**Required work**
Each record must be printed again exactly as given.

(Beginning of Available data)

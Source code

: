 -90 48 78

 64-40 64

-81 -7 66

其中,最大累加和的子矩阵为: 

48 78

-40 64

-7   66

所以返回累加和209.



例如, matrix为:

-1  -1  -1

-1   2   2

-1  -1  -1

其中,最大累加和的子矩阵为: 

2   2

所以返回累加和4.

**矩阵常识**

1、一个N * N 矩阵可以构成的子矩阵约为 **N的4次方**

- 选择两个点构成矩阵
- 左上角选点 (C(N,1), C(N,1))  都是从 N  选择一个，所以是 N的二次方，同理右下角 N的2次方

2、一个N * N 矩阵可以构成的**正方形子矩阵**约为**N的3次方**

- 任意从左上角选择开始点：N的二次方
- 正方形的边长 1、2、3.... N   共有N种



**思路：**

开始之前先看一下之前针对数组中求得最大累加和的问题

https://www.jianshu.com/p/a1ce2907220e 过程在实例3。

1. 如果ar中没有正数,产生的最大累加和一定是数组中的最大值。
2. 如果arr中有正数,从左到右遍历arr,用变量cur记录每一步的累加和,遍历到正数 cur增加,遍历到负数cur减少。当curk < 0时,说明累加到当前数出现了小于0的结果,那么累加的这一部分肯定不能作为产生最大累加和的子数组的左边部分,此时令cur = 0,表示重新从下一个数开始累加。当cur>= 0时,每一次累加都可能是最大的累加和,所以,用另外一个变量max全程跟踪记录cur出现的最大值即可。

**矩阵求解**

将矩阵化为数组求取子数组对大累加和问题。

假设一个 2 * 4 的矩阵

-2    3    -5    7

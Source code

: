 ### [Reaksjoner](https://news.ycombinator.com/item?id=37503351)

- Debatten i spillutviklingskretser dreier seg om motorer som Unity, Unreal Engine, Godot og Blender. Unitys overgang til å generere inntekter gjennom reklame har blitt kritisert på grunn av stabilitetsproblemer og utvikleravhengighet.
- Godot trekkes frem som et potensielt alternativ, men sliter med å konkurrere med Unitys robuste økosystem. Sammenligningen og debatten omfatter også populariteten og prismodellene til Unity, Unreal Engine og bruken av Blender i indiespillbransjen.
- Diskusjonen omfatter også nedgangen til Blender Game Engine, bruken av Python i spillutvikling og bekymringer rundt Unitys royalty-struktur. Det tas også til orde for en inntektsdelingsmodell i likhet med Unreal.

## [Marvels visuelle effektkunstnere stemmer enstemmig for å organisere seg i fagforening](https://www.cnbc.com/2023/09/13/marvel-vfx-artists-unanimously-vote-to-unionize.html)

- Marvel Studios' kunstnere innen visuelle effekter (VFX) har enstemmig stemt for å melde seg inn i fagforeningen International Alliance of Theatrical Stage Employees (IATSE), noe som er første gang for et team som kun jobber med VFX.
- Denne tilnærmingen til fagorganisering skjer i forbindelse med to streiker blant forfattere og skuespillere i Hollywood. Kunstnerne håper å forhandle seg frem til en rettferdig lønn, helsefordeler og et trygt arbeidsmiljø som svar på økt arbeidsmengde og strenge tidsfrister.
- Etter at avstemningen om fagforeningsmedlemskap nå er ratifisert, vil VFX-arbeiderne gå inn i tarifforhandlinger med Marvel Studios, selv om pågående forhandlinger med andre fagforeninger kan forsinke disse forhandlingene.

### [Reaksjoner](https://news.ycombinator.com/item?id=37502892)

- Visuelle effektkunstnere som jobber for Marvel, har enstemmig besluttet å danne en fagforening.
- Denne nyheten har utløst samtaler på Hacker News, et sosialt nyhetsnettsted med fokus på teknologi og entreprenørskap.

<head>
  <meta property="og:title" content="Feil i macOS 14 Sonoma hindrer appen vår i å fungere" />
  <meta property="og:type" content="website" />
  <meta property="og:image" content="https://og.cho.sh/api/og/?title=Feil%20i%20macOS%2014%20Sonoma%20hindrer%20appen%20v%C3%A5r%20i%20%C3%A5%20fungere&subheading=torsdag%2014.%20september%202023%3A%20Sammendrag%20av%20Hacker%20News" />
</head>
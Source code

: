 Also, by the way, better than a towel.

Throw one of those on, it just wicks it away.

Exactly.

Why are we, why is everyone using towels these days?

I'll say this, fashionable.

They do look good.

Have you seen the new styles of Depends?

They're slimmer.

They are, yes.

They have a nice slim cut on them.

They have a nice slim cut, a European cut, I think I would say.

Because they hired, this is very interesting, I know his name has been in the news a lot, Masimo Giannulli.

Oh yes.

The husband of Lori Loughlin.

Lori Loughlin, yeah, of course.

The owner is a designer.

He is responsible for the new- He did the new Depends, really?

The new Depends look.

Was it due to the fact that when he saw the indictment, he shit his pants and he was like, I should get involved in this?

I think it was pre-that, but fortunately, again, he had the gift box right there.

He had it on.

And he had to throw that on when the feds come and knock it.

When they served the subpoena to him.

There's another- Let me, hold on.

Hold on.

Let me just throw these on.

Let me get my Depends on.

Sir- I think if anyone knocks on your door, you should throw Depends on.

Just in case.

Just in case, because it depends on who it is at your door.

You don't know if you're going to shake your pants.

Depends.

(End of Available data)

**Task response**
Source code

: -90 48 78

 64-40 64

-81 -7 66

其中,最大累加和的子矩阵为: 

48 78

-40 64

-7   66

所以返回累加和209.



例如, matrix为:

-1  -1  -1

-1   2   2

-1  -1  -1

其中,最大累加和的子矩阵为: 

2   2

所以返回累加和4.

**矩阵常识**

1、一个N * N 矩阵可以构成的子矩阵约为 **N的4次方**

- 选择两个点构成矩阵
- 左上角选点 (C(N,1), C(N,1))  都是从 N  选择一个，所以是 N的二次方，同理右下角 N的2次方

2、一个N * N 矩阵可以构成的**正方形子矩阵**约为**N的3次方**

- 任意从左上角选择开始点：N的二次方
- 正方形的边长 1、2、3.... N   共有N种



**思路：**

开始之前先看一下之前针对数组中求得最大累加和的问题

https://www.jianshu.com/p/a1ce2907220e 过程在实例3。

1. 如果ar中没有正数,产生的最大累加和一定是数组中的最大值。
2. 如果arr中有正数,从左到右遍历arr,用变量cur记录每一步的累加和,遍历到正数 cur增加,遍历到负数cur减少。当curk < 0时,说明累加到当前数出现了小于0的结果,那么累加的这一部分肯定不能作为产生最大累加和的子数组的左边部分,此时令cur = 0,表示重新从下一个数开始累加。当cur>= 0时,每一次累加都可能是最大的累加和,所以,用另外一个变量max全程跟踪记录cur出现的最大值即可。

**矩阵求解**

将矩阵化为数组求取子数组对大累加和问题。

假设一个 2 * 4 的矩阵

-2    3    -5    7

Source code

: ### [Reaksjoner](https://news.ycombinator.com/item?id=37503351)

- Debatten i spillutviklingskretser dreier seg om motorer som Unity, Unreal Engine, Godot og Blender. Unitys overgang til å generere inntekter gjennom reklame har blitt kritisert på grunn av stabilitetsproblemer og utvikleravhengighet.
- Godot trekkes frem som et potensielt alternativ, men sliter med å konkurrere med Unitys robuste økosystem. Sammenligningen og debatten omfatter også populariteten og prismodellene til Unity, Unreal Engine og bruken av Blender i indiespillbransjen.
- Diskusjonen omfatter også nedgangen til Blender Game Engine, bruken av Python i spillutvikling og bekymringer rundt Unitys royalty-struktur. Det tas også til orde for en inntektsdelingsmodell i likhet med Unreal.

## [Marvels visuelle effektkunstnere stemmer enstemmig for å organisere seg i fagforening](https://www.cnbc.com/2023/09/13/marvel-vfx-artists-unanimously-vote-to-unionize.html)

- Marvel Studios' kunstnere innen visuelle effekter (VFX) har enstemmig stemt for å melde seg inn i fagforeningen International Alliance of Theatrical Stage Employees (IATSE), noe som er første gang for et team som kun jobber med VFX.
- Denne tilnærmingen til fagorganisering skjer i forbindelse med to streiker blant forfattere og skuespillere i Hollywood. Kunstnerne håper å forhandle seg frem til en rettferdig lønn, helsefordeler og et trygt arbeidsmiljø som svar på økt arbeidsmengde og strenge tidsfrister.
- Etter at avstemningen om fagforeningsmedlemskap nå er ratifisert, vil VFX-arbeiderne gå inn i tarifforhandlinger med Marvel Studios, selv om pågående forhandlinger med andre fagforeninger kan forsinke disse forhandlingene.

### [Reaksjoner](https://news.ycombinator.com/item?id=37502892)

- Visuelle effektkunstnere som jobber for Marvel, har enstemmig besluttet å danne en fagforening.
- Denne nyheten har utløst samtaler på Hacker News, et sosialt nyhetsnettsted med fokus på teknologi og entreprenørskap.

<head>
  <meta property="og:title" content="Feil i macOS 14 Sonoma hindrer appen vår i å fungere" />
  <meta property="og:type" content="website" />
  <meta property="og:image" content="https://og.cho.sh/api/og/?title=Feil%20i%20macOS%2014%20Sonoma%20hindrer%20appen%20v%C3%A5r%20i%20%C3%A5%20fungere&subheading=torsdag%2014.%20september%202023%3A%20Sammendrag%20av%20Hacker%20News" />
</head>
Source code

: Also, by the way, better than a towel.

Throw one of those on, it just wicks it away.

Exactly.

Why are we, why is everyone using towels these days?

I'll say this, fashionable.

They do look good.

Have you seen the new styles of Depends?

They're slimmer.

They are, yes.

They have a nice slim cut on them.

They have a nice slim cut, a European cut, I think I would say.

Because they hired, this is very interesting, I know his name has been in the news a lot, Masimo Giannulli.

Oh yes.

The husband of Lori Loughlin.

Lori Loughlin, yeah, of course.

The owner is a designer.

He is responsible for the new- He did the new Depends, really?

The new Depends look.

Was it due to the fact that when he saw the indictment, he shit his pants and he was like, I should get involved in this?

I think it was pre-that, but fortunately, again, he had the gift box right there.

He had it on.

And he had to throw that on when the feds come and knock it.

When they served the subpoena to him.

There's another- Let me, hold on.

Hold on.

Let me just throw these on.

Let me get my Depends on.

Sir- I think if anyone knocks on your door, you should throw Depends on.

Just in case.

Just in case, because it depends on who it is at your door.

You don't know if you're going to shake your pants.

Depends.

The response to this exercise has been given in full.